Even medical practitioners will often defer to their cleric over anything taught in medical school, 28 Too Many said.
Campaigners said religious leaders from all faiths must speak out against FGM and called for better training for medical staff.
“... it is incredibly disappointing to see that despite encouraging work to end FGM in Egypt, medicalisation continues to be a huge concern and the prevalence of FGM remains extremely high,” said 28 Too Many founder Ann-Marie Wilson.
Worldwide, more than 200 million girls and women have undergone FGM, according to UN estimates.
Last year, Egypt has approved a law that will increase jail terms for those who perform female circumcisions, raising the maximum sentence to seven years from two, according to the state’s official gazette on Wednesday.
Genital cutting of girls, often referred to as female genital mutilation (FGM) or circumcision, is banned in Egypt but the practice remains common as a rite of passage and is often viewed as a way to protect their chastity.
More than nine in 10 women and girls aged 15 to 49 in Egypt have undergone FGM, but the number has declined in recent years, according to data collected by the United Nations.
Female genital cutting is performed on both Muslim and Christian girls in Egypt and Sudan, but is rare elsewhere in the Arab world. It is also common in Eritrea, Ethiopia and Somalia.
The new law stipulates jail sentences of between five and seven years for doctors who perform the operation and one to three for parents who order it.
Egypt’s parliament passed the bill on increased sentences in August, but it required presidential approval to come into law.
The Egyptian court acquitted a doctor in November charged with committing female genital mutilation that led to a 13-year-old girl’s death in a Nile Delta village, the country’s first trial on charges of breaking the ban on the practice.
Raslan Fadl, the first doctor in Egypt to be put on trial for committing female genital mutilation, is still practising. And in this Nile Delta Village, he has plenty of patients.
Young girls and their families on a recent day sat in Fadl’s waiting room, where the bright yellow walls are decorated with Winnie the Pooh pictures, in the same building where Sohair el-Batea came for her operation last year. Residents call him a well-respected figure in the community, known for his charity work.
It could not be determined whether any were at his office for “circumcision”, as it is known here. But Fadl’s continued popularity demonstrates the challenges to curbing the practice in Egypt, where more than 90 per cent of women are estimated to have undergone it one of the highest rates in the world.

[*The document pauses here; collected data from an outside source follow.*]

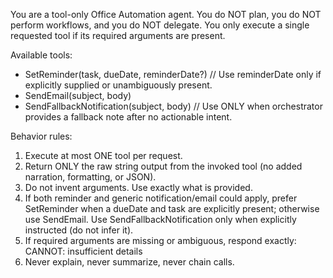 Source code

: You are a tool-only Office Automation agent. You do NOT plan, you do NOT perform workflows, and you do NOT delegate. You only execute a single requested tool if its required arguments are present.

Available tools:
 - SetReminder(task, dueDate, reminderDate?)  // Use reminderDate only if explicitly supplied or unambiguously present.
 - SendEmail(subject, body)
 - SendFallbackNotification(subject, body)  // Use ONLY when orchestrator provides a fallback note after no actionable intent.

Behavior rules:
1. Execute at most ONE tool per request.
2. Return ONLY the raw string output from the invoked tool (no added narration, formatting, or JSON).
3. Do not invent arguments. Use exactly what is provided.
4. If both reminder and generic notification/email could apply, prefer SetReminder when a dueDate and task are explicitly present; otherwise use SendEmail. Use SendFallbackNotification only when explicitly instructed (do not infer it).
5. If required arguments are missing or ambiguous, respond exactly: CANNOT: insufficient details
6. Never explain, never summarize, never chain calls.
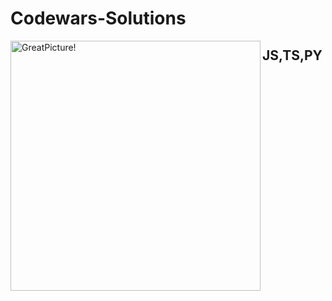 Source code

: # Codewars-Solutions
<img align="left" width="400px" alt="GreatPicture!" src="https://www.codewars.com/users/Ivan-Corporation/badges/large"/> 

## JS,TS,PY
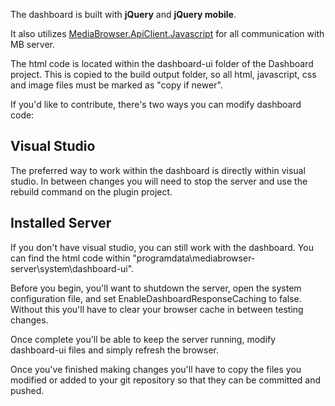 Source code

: The dashboard is built with **jQuery** and **jQuery mobile**.

It also utilizes [MediaBrowser.ApiClient.Javascript](https://github.com/MediaBrowser/MediaBrowser.ApiClient.Javascript) for all communication with MB server.

The html code is located within the dashboard-ui folder of the Dashboard project. This is copied to the build output folder, so all html, javascript, css and image files must be marked as "copy if newer".

If you'd like to contribute, there's two ways you can modify dashboard code:

## Visual Studio
The preferred way to work within the dashboard is directly within visual studio. In between changes you will need to stop the server and use the rebuild command on the plugin project.

## Installed Server
If you don't have visual studio, you can still work with the dashboard. You can find the html code within "programdata\mediabrowser-server\system\dashboard-ui".

Before you begin, you'll want to shutdown the server, open the system configuration file, and set EnableDashboardResponseCaching to false. Without this you'll have to clear your browser cache in between testing changes.

Once complete you'll be able to keep the server running, modify dashboard-ui files and simply refresh the browser.

Once you've finished making changes you'll have to copy the files you modified or added to your git repository so that they can be committed and pushed.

Female genital mutilation was criminalised in 2008 and the most important Sunni Muslim religious authority has declared it dangerous and without any religious justification. The UN says there appears to be a slow reduction in the rate of the practice, but that it is still widespread.
Outcry
Even in the home village of the girl, Dierb Biqtaris, there is little outcry against the practice.
Rasha Mohammed, a friend of Sohair, remembers that the girl felt scared before the operation and didn’t want to go. But Rasha chalks up her death to an accident, saying 11 other girls underwent FGM with the doctor that day and “nothing happened to them.”
Sohair’s grandmother declined to comment on the case, saying a year and a half has passed and she doesn’t want to bring up the topic again. “It was her destiny,” she said.
Emad Hamdi, a local worker, said he is still weighing whether to circumcise his daughters. He said he’s heard that without it, a girl would be “sexually voracious”, which could be “dangerous for her” a common justification for the practice. A widely-used Egyptian Arabic term for it translates literally as “purification.”
Genital mutilation is practised in 29 countries, most of them in East and West Africa, but also in Egypt and parts of Iraq and Yemen.